Bagsy


Go for the Opener

Last week I attended my first show since November. I spent much of December and January wondering if live music was doomed yet again to fall victim to the COVID crisis, the omicron variant the perpetrator this time.

Thankfully, things cooled down enough post-holiday season for me to snag a ticket to see Manchester Orchestra, who were supported by Foxing and Michigander. It is hard to pass up an opportunity to see Foxing in both my and their backyard.

The number of shows I have seen in my life is unfathomable. Yet I had never attended a concert more for an opener than a main act. Don’t get me wrong, I like Manchester Orchestra a lot. Much more now that they have taken Foxing under their wing. But I love Foxing.

I learned that I should do this more often: go for the opener.

Go for the opener so that you can use every opportunity to gush about the opener in obligatory pre-show small talk with random concertgoers whom you will probably never encounter again in your life.

Go for the opener so that you can be one of few who gives a damn about anyone besides the headliner because let’s face it: your favorite band was probably an opener for someone else.

Go for the opener so that you are on your toes after you storm into the venue, knowing that your favorite group will play sooner than later. The people around you may snooze, forget they are even at a concert until the main act starts at 9:15. Instead you are on edge, as the beloved opener will step on stage before your non-concert day bedtime.

Go for the opener so that you can practice not caring what other people think. The half-comatose people around you might shoot you weird looks whenever they lift their eyes from their phones or snap out of staring into space after thinking about nothing, seeing you pour all your energy into appreciating the opener. Who does that?

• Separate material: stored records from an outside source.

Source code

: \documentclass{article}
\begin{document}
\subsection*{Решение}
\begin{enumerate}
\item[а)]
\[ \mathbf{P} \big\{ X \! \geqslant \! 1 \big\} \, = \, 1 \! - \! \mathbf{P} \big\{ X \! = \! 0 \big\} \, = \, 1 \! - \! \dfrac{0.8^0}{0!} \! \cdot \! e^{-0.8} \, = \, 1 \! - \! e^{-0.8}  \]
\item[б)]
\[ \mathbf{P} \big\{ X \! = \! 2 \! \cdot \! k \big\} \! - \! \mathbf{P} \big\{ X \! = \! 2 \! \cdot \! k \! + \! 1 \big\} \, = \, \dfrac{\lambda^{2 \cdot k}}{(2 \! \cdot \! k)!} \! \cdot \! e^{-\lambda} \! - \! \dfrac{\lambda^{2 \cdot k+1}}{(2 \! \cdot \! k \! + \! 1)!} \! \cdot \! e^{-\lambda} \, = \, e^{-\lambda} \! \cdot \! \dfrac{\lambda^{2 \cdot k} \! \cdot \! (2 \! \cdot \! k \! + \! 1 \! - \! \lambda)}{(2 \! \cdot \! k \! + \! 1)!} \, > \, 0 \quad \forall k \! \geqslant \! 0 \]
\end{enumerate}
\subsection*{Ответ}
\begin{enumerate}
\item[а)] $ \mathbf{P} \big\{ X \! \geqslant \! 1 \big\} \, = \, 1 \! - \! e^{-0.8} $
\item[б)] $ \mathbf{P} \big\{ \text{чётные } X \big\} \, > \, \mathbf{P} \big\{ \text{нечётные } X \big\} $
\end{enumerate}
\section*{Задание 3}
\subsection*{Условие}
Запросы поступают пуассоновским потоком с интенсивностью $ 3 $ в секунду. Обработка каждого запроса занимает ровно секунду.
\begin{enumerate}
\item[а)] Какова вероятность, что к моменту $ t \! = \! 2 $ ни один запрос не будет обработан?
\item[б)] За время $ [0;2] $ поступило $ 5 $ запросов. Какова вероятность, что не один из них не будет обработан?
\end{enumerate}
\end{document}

Go for the opener so that you can enjoy your favorite band’s songs without being subject to the awful voices of your fellow concertgoers, which often drown out the otherwise beautiful sounds emitted from the stage. No one else knows the lyrics, so it feels like the band is playing just for you. Untarnished bliss.

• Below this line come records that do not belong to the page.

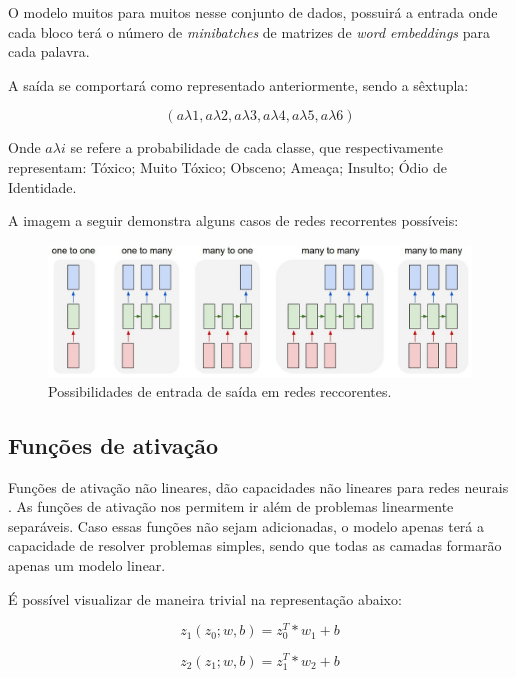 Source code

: \documentclass[12pt]{article}
\begin{document}
O modelo muitos para muitos nesse conjunto de dados, possuirá a entrada onde cada bloco terá o número de \textit{minibatches} de matrizes de \textit{word embeddings} para cada palavra.

A saída se comportará como representado anteriormente, sendo a sêxtupla:

\[
(a\lambda1, a\lambda2, a\lambda3, a\lambda4, a\lambda5, a\lambda6)
\]

Onde $a \lambda i$ se refere a probabilidade de cada classe, que respectivamente representam: Tóxico; Muito Tóxico; Obsceno; Ameaça; Insulto; Ódio de Identidade.

A imagem a seguir demonstra alguns casos de redes recorrentes possíveis:

\begin{figure}[!htb]
\centering
\includegraphics[width=1\textwidth]{images/rnn-effectiveness-examples.jpeg}
\caption{
    Possibilidades de entrada de saída em redes reccorentes. \cite{karpathy:2015}
}
\label{fig:sigmoid}
\end{figure}

\subsection{Funções de ativação}

Funções de ativação não lineares, dão capacidades não lineares para redes neurais \cite{lecun:98}. As funções de ativação nos permitem ir além de problemas linearmente separáveis. Caso essas funções não sejam adicionadas, o modelo apenas terá a capacidade de resolver problemas simples, sendo que todas as camadas formarão apenas um modelo linear.

É possível visualizar de maneira trivial na representação abaixo:

\begin{equation}
    z_1(z_0; w, b) = z_0^T * w_1 + b
\end{equation}

\begin{equation}
    z_2(z_1; w, b) = z_1^T * w_2 + b
\end{equation}
\end{document}

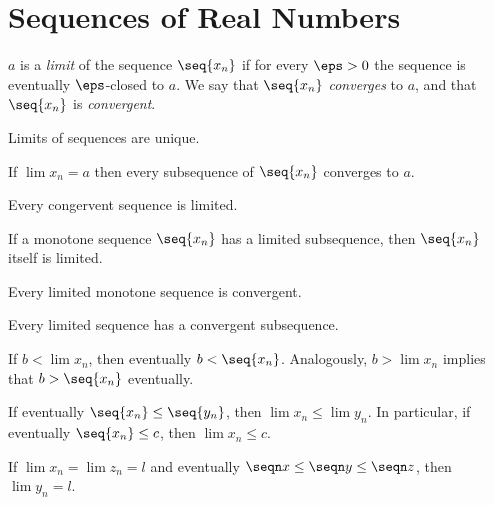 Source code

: \setcounter{chapter}{2}
\chapter{Sequences of Real Numbers}

\begin{definition}
	$a$ is a \emph{limit} of the sequence $\seq {x_n}$ if for every $\eps > 0$ the sequence is eventually $\eps$-closed to $a$.
	We say that $\seq{x_n}$ \emph{converges} to $a$, and that $\seq{x_n}$ is \emph{convergent}.
\end{definition}

\begin{theorem}
	Limits of sequences are unique.
\end{theorem}

\begin{theorem}
	If $\lim x_n = a$ then every subsequence of $\seq{x_n}$ converges to $a$.
\end{theorem}

\begin{theorem}
	Every congervent sequence is limited.
\end{theorem}

\begin{fact}
	If a monotone sequence $\seq{x_n}$ has a limited subsequence, then $\seq{x_n}$ itself is limited.
\end{fact}

\begin{theorem}
	Every limited monotone sequence is convergent.
\end{theorem}

\begin{corollary}
	Every limited sequence has a convergent subsequence.
\end{corollary}

\begin{theorem}
	If $b < \lim x_n$, then eventually $b < \seq{x_n}$. Analogously,
	$b > \lim x_n$ implies that $b > \seq{x_n}$ eventually.
\end{theorem}

\begin{corollary}
	If eventually $\seq{x_n} \le \seq{y_n}$, then $\lim x_n \le \lim y_n$. 
	In particular, if eventually $\seq{x_n} \le c$, then $\lim x_n \le c$.
\end{corollary}

\begin{theorem}
		If $\lim x_n = \lim z_n = l$ and eventually $\seqn x \le \seqn y \le \seqn z$, then $\lim y_n = l$.
\end{theorem}

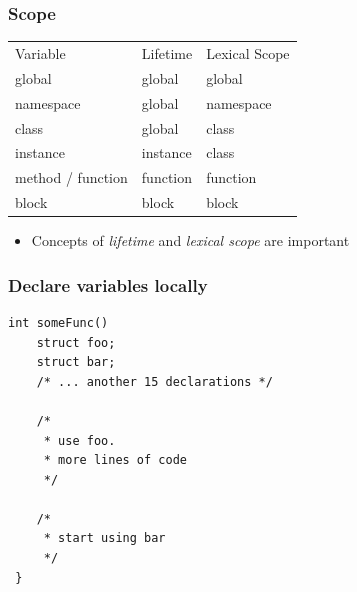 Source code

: \documentclass[table]{beamer}
\newcounter{rulecount}
\newcommand{\declarerule}{\textbf{\color{themeblue}{Rule \therulecount:}} }
\newcommand{\declarelesson}{\textbf{\color{themegreen}{Lesson:}} }
\begin{document}
\begin{frame}
    \frametitle{\declarelesson Scope}

    \begin{table}[tl]
        \begin{tabular}{p{3cm}p{2.5cm}p{2.5cm}}
            \rowcolor{codebg}
            \color{white} Variable & \color{white} Lifetime & \color{white} Lexical Scope\\
                          global & global & global \\
                       namespace & global & namespace \\
                        class & global & class \\
                     instance & instance & class \\
                     method / function & function & function \\
                     block & block & block \\
        \end{tabular}
    \end{table}
    \begin{itemize}
        \item Concepts of \emph{lifetime} and \emph{lexical scope} are important
    \end{itemize}
\end{frame}


\begin{frame}[fragile]
    \frametitle{\declarerule Declare variables locally}
    \begin{lstlisting}[title=In ANSI C variables must be declared at the beginning of scope]
int someFunc() 
    struct foo;
    struct bar;
    /* ... another 15 declarations */

    /* 
     * use foo.
     * more lines of code
     */

    /* 
     * start using bar
     */
 }
    \end{lstlisting}
\end{frame}
\end{document}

Go for the opener so that you lose it when they switch up the setlist from the last leg of the tour and unexpectedly add your favorite song from their newest album. No one else reacts. You feel like the band somehow saw you and chose to read your mind.

Go for the opener so that you can earn a setlist from the guitarist. No one else knows who the hell these people are, so when no one else jumps at the opportunity to beg for a setlist, he immediately responds to you calling his name and jumping up and down – wow, someone in the audience knows who he is? – and awards you the piece of paper, which you treasure so much that you want to frame it when you get home.

Go for the opener so that the people next to you request to take a photo of the setlist now frozen in your grasp and then ask how long you have been a fan of the band who just graced the stage. You jump to answer their questions, eager to sprinkle in any random detail about the opener’s discography if prompted. Four or five years, you tell them.

Go for the opener so that after their performance you almost forget that the night is not over. There’s more!

Go for the opener so that there is no line for the stuff you may want to buy when you wander over to the merch table after the show. Your size probably isn’t sold out either.

Go for the opener so that walking 1.5 miles in the pouring rain and taking the metro after eleven o’clock to get home are not prices to pay but rather opportunities to replay every detail from the opener’s set in your head.